Tuesday, January 31, 2006

The Ongwhehonwhe

That it is the nature of the oppressed to imitate the oppressor, and by such actions try to gain relief from the oppressive condition.

Paulo Friere, in his book, "Pedagogy of the Oppressed, speaks of the banking concept of education and how this concept is used to maintain a control of oppression. In the banking of education, the teacher is the depositer and the students are the depositories. The teacher passes on information that the students receive, memorize, and repeat. In this form of eduation, there is no communication or interaction between the teacher and the student.



The truth is, however, that the oppressed are not "marginals," are not living "outside" society. They have always been "inside" the structure which made them "beings for others." The solution is not to 'integrate" them into the structure of oppression, but to transform that structure so that they can become "beings for themselves." Such transformation, of course, would undermine the oppressors' purposes; hence their utilization of the banking concept of education to avoid the threat of student conscientizacao.



I knocked and the door opened, but I found I'd been knocking from the inside.
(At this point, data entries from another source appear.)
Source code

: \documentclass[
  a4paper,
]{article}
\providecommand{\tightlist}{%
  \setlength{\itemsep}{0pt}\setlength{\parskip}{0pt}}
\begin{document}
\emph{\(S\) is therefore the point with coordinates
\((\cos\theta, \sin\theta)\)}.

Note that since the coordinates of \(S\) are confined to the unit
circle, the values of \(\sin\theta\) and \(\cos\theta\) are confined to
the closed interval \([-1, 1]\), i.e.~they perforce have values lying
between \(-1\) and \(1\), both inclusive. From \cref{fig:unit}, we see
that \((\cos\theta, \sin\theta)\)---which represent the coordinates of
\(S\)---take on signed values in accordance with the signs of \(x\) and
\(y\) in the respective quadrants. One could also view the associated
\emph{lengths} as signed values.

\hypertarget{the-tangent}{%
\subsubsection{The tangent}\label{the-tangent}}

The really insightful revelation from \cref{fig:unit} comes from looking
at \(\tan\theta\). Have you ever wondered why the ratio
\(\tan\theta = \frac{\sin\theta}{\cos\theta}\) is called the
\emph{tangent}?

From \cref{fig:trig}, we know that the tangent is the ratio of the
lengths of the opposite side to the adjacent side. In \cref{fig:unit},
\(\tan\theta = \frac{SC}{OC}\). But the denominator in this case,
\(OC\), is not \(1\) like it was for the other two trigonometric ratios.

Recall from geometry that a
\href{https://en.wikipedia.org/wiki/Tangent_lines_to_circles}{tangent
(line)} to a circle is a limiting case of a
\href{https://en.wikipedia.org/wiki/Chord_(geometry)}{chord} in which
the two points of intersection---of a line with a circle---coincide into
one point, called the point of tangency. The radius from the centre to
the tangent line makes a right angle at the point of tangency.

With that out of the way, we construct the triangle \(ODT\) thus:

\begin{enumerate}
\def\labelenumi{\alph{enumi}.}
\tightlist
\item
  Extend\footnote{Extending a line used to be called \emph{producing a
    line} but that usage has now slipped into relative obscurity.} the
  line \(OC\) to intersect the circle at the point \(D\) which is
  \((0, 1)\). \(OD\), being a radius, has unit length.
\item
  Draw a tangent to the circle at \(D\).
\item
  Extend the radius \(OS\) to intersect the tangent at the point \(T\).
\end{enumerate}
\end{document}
It is about coming to the realization we are on the inside looking out, not the other way around. We have been boxed and manufactured since day one and we are beginning to see that things look much different from the outside of our little boxes. The views are quite spectacular and at the same time, very frightening. It's a shock to our psyche, contradicts our belief systems, and totally undermines what we have been taught our entire lives. A total culture shock for sure, and it takes a bold person to explore this new world outside their nice warm cozy box. Like the newborn child is thrust into a separate reality they do not understand, so also we find ourselves in this new world. Some people embrace this world out of the box and exploration becomes their desire. Other people will step out of their comfortable surroundings for short periods, but must return before their world implodes. Perhaps it's my experiences from the sixties, but I find life out of the box as very elating and the more I remain out of the box, the harder it is to return to it! My mind lavishes in the freedom of the other side of the door and I don't want to go back in! This separate reality is where I find the real people, the Ongwhehonwhe!



The use of critical pedagogy places us in a position where we must question ideologies and practices considered oppressive, and encourage liberatory collective and individual responses to the actual conditions of our own lives. Perhaps we need to create a critical pedagogy forum and discuss views and definitions of oppression and possible remedies of those oppresions. Who knows, we all may learn something about ourselves and each other. And building an alternative reality which benefits "all" people of our earth should be our focus. Once out of the manufactured existence we are all accustomed to, we should strive to re-design society within the commonality of equality, justice, and truth.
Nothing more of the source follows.